Dogs have their day: Georgia in CWS final


The Bulldogs will play in the best-of-3 finals starting Monday.

OMAHA, Neb. (AP) — Rich Poythress tied a College World Series record with three doubles, Ryan Peisel hit a three-run homer and Georgia withstood Stanford’s ninth-inning comeback try to advance to the championship round with a 10-8 victory on Saturday.

Georgia, which wrapped up Bracket 1 after a four-day layoff, will play North Carolina or Fresno State in the best-of-three finals that start Monday. The Tar Heels remain alive after rallying to defeat Fresno State, 4-3.

After finishing 22-33 a year ago, the Bulldogs (44-23-1) will go for their second national title 18 years after winning their first.

The Bulldogs beat Miami in their CWS opener and then Stanford on Monday. Their reward was supposed to be a three-day rest. But rain Thursday pushed the schedule back a day.

The Bulldogs didn’t appear at all rusty against the Cardinal (41-24-2).

Peisel’s second home run in three CWS games and 12th of the season put the Bulldogs up 9-3 in the fifth. Peisel finished 3-for-5, making him 7-for-14 in Omaha.

Poythress, who became the eighth player in CWS history to hit three doubles in a game, drove in four runs while going 4-for-5. Joey Lewis added three RBIs.

The Cardinal, down 10-4 with two outs in the bottom of the ninth, scored four runs against All-America closer Joshua Fields.

Pinch hitter Colin Walsh hit an RBI single and pinch hitter Ben Clowe followed with a three-run homer to left.
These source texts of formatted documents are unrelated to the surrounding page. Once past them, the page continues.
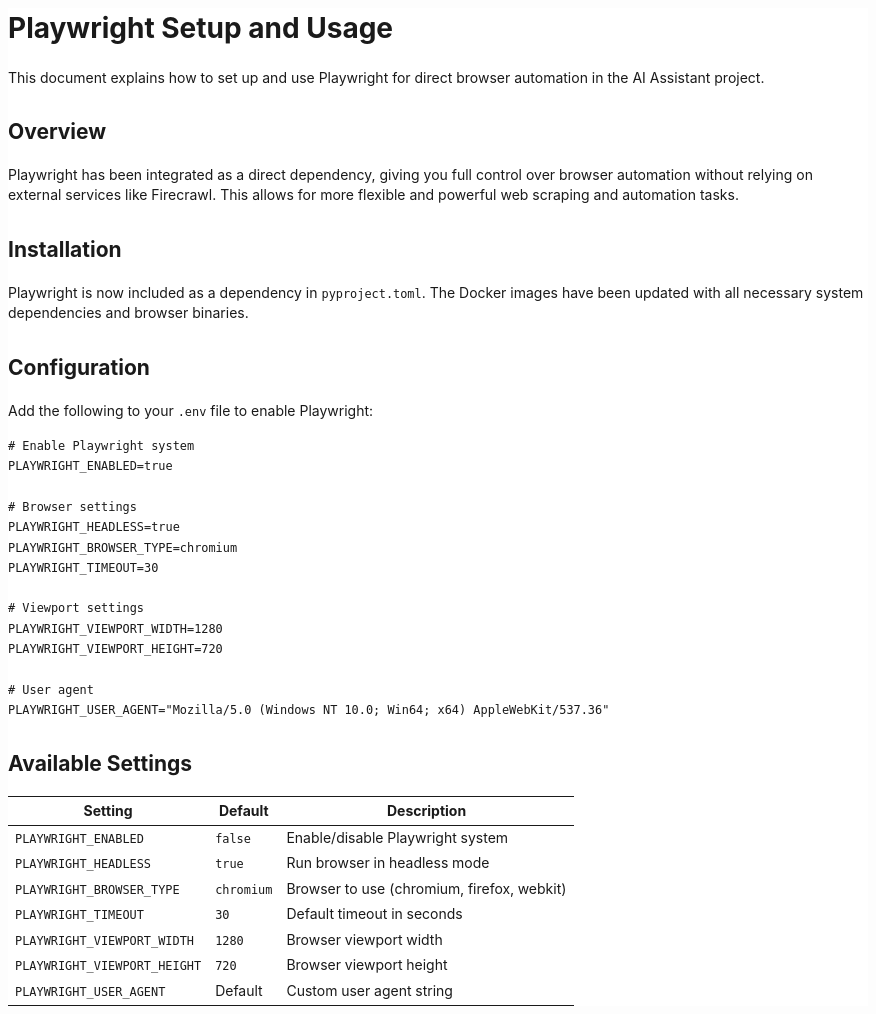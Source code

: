 # Playwright Setup and Usage

This document explains how to set up and use Playwright for direct browser automation in the AI Assistant project.

## Overview

Playwright has been integrated as a direct dependency, giving you full control over browser automation without relying on external services like Firecrawl. This allows for more flexible and powerful web scraping and automation tasks.

## Installation

Playwright is now included as a dependency in `pyproject.toml`. The Docker images have been updated with all necessary system dependencies and browser binaries.

## Configuration

Add the following to your `.env` file to enable Playwright:

```env
# Enable Playwright system
PLAYWRIGHT_ENABLED=true

# Browser settings
PLAYWRIGHT_HEADLESS=true
PLAYWRIGHT_BROWSER_TYPE=chromium
PLAYWRIGHT_TIMEOUT=30

# Viewport settings
PLAYWRIGHT_VIEWPORT_WIDTH=1280
PLAYWRIGHT_VIEWPORT_HEIGHT=720

# User agent
PLAYWRIGHT_USER_AGENT="Mozilla/5.0 (Windows NT 10.0; Win64; x64) AppleWebKit/537.36"
```

## Available Settings

| Setting | Default | Description |
|---------|---------|-------------|
| `PLAYWRIGHT_ENABLED` | `false` | Enable/disable Playwright system |
| `PLAYWRIGHT_HEADLESS` | `true` | Run browser in headless mode |
| `PLAYWRIGHT_BROWSER_TYPE` | `chromium` | Browser to use (chromium, firefox, webkit) |
| `PLAYWRIGHT_TIMEOUT` | `30` | Default timeout in seconds |
| `PLAYWRIGHT_VIEWPORT_WIDTH` | `1280` | Browser viewport width |
| `PLAYWRIGHT_VIEWPORT_HEIGHT` | `720` | Browser viewport height |
| `PLAYWRIGHT_USER_AGENT` | Default | Custom user agent string |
Cord Phelps flew out to end the game.

Georgia jumped on Stanford ace Jeremy Bleich (3-3) for six runs on eight hits in 3 1-3 innings.

Poythress’ double off the right-field wall and Lewis’ two-run single gave the Bulldogs a 4-0 lead in the third. Poythress’ two-run single in the fourth made it 6-1.

Phelps hit an RBI triple and scored on Dean Weaver’s wild pitch as Stanford cut Georgia’s lead to three runs in the bottom half.

But after Lyle Allen and Miles Starr singled leading off the fifth, Peisel sent Drew Storen’s 1-1 pitch barely over the wall in right field to make it 9-3.

There were only two down notes for Georgia offensively. Matt Cerione, who came in batting a nation-leading .463 in the postseason, struck out all five times at bat, and Bryce Massanari had his 18-game hitting streak end.

Nathan Moreau, the Bulldogs’ No. 3 starter who got the call instead of ace Trevor Holder, lasted 2 1-3 innings, giving up one run on two hits and three walks.